Walk into the ESSAIMONS facility on Rue Louis Blériot in Châtellerault, in France’s Nouvelle-Aquitaine region, and you are confronted with one of the most technically demanding problems in the circular economy: a conveyor belt carrying a relentless stream of worn garments — from threadbare cotton T-shirts and polyester blouses to nylon hosiery and elastane-laced sportswear — arriving in bales of up to 500 kilograms, still damp in places, wildly inconsistent in size and weight, and destined, if the technology works as promised, for a second life as regenerated fibre. The system making that promise real is ECOSORT TEXTILE, developed by PICVISA, a Barcelona-based specialist in AI-driven optical sorting. Combining near-infrared (NIR) spectroscopy, RGB vision cameras and machine-learning algorithms, it identifies fibre composition in real time at a rate of roughly one garment per second. For an industry long reliant on manual graders squinting at care labels — when labels are present at all — that is a meaningful shift.
The Challenge: Heterogeneity at Scale
ESSAIMONS is a up-sorting and preparation company promoted by PLAXTIL, a French pioneer in textile recycling founded in 2020. PLAXTIL’s industrial model depends on receiving sorted, composition-verified textile streams to feed downstream regeneration processes — and that requires a level of granularity that manual labour cannot deliver cost-effectively at scale.
The material arriving at the plant is a case in complexity. It comes from second-hand stores, professional laundries and post-consumer collection schemes. Individual items range from small rags weighing as little as 20 grams to king-size bedsheets approaching 2,000 grams 2 kg. Some arrive dry, some wet.

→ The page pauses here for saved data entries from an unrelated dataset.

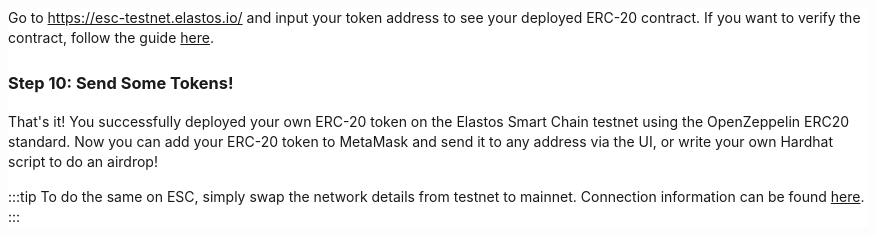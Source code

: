 Go to https://esc-testnet.elastos.io/ and input your token address to see your deployed ERC-20 contract. If you want to verify the contract, follow the guide [here](/develop/contracts/verify).

### Step 10: Send Some Tokens!

That's it! You successfully deployed your own ERC-20 token on the Elastos Smart Chain testnet using the OpenZeppelin ERC20 standard. Now you can add your ERC-20 token to MetaMask and send it to any address via the UI, or write your own Hardhat script to do an airdrop!

:::tip
To do the same on ESC, simply swap the network details from testnet to mainnet. Connection information can be found [here](/api/providers).
:::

Many are multi-layered or double-woven — precisely the construction that confounds spectrometric readings, since the sensor captures the outermost fabric rather than the composite whole.
The client’s requirement was unambiguous: classify garments by exact fibre percentage — cotton, polyester, elastane and beyond — with a maximum classification error of 10 percent. Not approximately. Across a matrix of more than 25 target fractions, from pure PET and pure cotton to complex blends involving aramid, viscose, nylon and wool, plus nine colour categories. The goal of ESSAIMONS: to meet the very specific demands of all Tex to Tex recyclers and in particular, that of chemical recyclers.

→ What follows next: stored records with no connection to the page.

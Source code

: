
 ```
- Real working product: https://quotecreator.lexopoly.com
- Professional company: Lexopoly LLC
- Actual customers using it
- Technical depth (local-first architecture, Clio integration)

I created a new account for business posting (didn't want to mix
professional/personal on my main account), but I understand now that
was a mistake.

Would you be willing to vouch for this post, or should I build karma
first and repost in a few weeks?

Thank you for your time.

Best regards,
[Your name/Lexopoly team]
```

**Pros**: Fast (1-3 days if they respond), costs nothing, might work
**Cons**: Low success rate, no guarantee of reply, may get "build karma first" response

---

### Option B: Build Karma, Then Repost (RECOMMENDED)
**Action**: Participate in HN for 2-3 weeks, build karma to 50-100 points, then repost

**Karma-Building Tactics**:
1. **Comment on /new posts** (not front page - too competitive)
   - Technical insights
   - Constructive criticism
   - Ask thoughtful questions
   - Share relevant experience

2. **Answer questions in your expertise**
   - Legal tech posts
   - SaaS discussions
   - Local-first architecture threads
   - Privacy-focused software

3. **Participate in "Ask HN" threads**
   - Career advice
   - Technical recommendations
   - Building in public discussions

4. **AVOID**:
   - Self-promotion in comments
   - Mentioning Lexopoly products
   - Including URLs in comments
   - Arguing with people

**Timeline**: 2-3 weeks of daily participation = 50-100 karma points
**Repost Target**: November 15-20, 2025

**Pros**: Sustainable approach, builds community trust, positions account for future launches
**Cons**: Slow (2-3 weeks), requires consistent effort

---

The Technology: NIR Meets Machine Learning
The ECOSORT TEXTILE is built around a 1,000-millimetre working-width optical head integrating NIR and RGB sensing under spectral illumination. A continuously updated spectral textile library allows the system to identify 11 fibre types and their blends in fractions of a second, feeding a dual-track configuration with 15 compressed-air ejection valves per track. Line capacity runs between 1 and 1.2 tonnes per hour.
PICVISA’s scope goes well beyond hardware. At ESSAIMONS, the full installation includes conveyors, tipping stations, reception tables, maintenance infrastructure and spectral lighting, alongside the software platform with regular updates and the spectral library itself. A two-year maintenance contract is built in. And in April 2026, the system is scheduled to upgrade to PICVISA’s Ecoexpert platform — a development that removes current limitations on the number of sortable classes, critical for a client whose classification matrix is already among the most detailed in the industry.
Why It Matters
The European EPR framework for textiles is tightening, and with it the demand for verified-composition recycled streams suitable for fibre-to-fibre processes. The bottleneck issue has never been whether recycled cotton or polyester can replace virgin inputs — it can. The problem has always been supply: getting enough consistently-sorted, composition-verified material into the system.

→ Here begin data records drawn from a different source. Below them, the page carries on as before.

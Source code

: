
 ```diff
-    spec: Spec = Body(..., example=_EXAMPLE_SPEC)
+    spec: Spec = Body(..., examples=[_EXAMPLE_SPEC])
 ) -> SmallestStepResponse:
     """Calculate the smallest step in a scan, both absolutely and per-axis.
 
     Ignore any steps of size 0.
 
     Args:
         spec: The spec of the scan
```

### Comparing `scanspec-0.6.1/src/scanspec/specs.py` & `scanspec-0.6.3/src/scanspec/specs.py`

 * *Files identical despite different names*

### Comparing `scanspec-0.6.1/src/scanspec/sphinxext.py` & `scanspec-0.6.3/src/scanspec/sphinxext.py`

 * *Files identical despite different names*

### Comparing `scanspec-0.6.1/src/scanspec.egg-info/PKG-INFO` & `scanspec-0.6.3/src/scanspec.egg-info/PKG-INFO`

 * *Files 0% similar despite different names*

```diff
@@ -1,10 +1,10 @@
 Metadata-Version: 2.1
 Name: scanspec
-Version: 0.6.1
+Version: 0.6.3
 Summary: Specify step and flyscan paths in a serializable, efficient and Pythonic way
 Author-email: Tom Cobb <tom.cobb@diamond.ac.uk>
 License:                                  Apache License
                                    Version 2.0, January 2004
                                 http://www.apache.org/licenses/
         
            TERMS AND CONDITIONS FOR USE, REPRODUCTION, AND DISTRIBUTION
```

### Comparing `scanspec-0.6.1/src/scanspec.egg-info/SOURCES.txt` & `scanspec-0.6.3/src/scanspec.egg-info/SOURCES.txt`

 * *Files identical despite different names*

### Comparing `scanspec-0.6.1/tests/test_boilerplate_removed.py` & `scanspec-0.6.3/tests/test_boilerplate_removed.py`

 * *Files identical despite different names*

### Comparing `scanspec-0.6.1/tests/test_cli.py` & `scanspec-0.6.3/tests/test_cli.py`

What PICVISA is demonstrating at Châtellerault is that AI-driven NIR sorting can address that bottleneck at genuine industrial throughput. The ability to distinguish 80% cotton from 90% cotton, separate denim from other cellulosic blends, or isolate nylon-elastane mixes opens sorting pathways that were not previously economically viable.
The ESSAIMONS installation is the foundation of our future. But as EPR obligations push more post-consumer textiles into collection networks, and the economics of chemical recycling continue to improve, demand for this kind of precision sorting infrastructure will only grow. PICVISA’s answer, operational in western France, is that the technology is already here.
The ECOSORT TEXTILE system at ESSAIMONS, Châtellerault, is currently operational. The Ecoexpert platform upgrade is scheduled for April 2026.